• **Instructions for the task**: Copy out each line of the data below in which the string "more" appears.

• **Provided data**:
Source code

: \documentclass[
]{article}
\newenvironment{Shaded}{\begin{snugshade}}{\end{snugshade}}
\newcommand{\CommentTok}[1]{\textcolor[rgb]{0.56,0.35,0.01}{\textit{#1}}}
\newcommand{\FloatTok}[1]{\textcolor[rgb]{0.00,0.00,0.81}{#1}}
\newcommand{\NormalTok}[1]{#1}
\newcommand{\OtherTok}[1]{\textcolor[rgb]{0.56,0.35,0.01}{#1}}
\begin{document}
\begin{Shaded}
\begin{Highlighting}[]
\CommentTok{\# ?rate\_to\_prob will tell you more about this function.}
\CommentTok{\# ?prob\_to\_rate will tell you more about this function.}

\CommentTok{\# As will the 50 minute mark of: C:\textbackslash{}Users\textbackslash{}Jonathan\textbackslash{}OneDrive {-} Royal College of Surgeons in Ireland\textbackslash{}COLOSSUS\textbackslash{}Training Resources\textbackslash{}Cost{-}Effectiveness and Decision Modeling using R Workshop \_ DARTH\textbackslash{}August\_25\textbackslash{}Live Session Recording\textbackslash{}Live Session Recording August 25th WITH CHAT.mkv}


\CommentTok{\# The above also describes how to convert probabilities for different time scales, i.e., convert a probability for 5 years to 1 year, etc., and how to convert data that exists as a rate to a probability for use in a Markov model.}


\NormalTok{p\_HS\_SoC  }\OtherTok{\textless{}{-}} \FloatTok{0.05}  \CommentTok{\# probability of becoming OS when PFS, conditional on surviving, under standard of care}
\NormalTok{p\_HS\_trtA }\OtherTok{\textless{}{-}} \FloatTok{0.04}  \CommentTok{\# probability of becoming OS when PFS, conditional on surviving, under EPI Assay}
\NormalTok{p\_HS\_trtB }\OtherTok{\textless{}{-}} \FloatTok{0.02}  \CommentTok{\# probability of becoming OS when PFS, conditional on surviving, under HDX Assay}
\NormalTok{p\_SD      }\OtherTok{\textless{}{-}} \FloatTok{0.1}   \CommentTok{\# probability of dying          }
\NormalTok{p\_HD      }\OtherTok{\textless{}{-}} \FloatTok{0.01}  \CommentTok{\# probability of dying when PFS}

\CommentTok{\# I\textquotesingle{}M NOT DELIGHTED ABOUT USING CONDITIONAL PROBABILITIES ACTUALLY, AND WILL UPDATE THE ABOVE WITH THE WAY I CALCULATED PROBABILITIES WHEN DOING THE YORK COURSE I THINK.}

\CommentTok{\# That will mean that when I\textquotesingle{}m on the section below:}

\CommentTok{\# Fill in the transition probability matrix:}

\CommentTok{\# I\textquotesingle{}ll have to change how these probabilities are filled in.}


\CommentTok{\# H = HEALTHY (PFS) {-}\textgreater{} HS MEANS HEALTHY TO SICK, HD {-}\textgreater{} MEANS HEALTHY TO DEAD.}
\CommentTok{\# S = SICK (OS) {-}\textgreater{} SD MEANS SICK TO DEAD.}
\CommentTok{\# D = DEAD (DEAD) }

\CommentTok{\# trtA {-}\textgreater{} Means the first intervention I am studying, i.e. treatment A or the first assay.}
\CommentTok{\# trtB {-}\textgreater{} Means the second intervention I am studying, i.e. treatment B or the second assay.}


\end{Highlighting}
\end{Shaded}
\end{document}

• **Task solution**:
\CommentTok{\# ?rate\_to\_prob will tell you more about this function.}
\CommentTok{\# ?prob\_to\_rate will tell you more about this function.}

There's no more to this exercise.